### Data in this exercise
*** Block opens ***
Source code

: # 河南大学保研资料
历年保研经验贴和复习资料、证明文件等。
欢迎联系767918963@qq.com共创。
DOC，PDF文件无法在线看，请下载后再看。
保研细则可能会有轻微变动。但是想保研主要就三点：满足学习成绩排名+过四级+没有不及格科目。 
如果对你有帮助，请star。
*** Block closes ***
### Your assignment
Could you print all of the entries again exactly as they stand?

### Task solution
Source code

: # 河南大学保研资料
历年保研经验贴和复习资料、证明文件等。
欢迎联系767918963@qq.com共创。
DOC，PDF文件无法在线看，请下载后再看。
保研细则可能会有轻微变动。但是想保研主要就三点：满足学习成绩排名+过四级+没有不及格科目。 
如果对你有帮助，请star。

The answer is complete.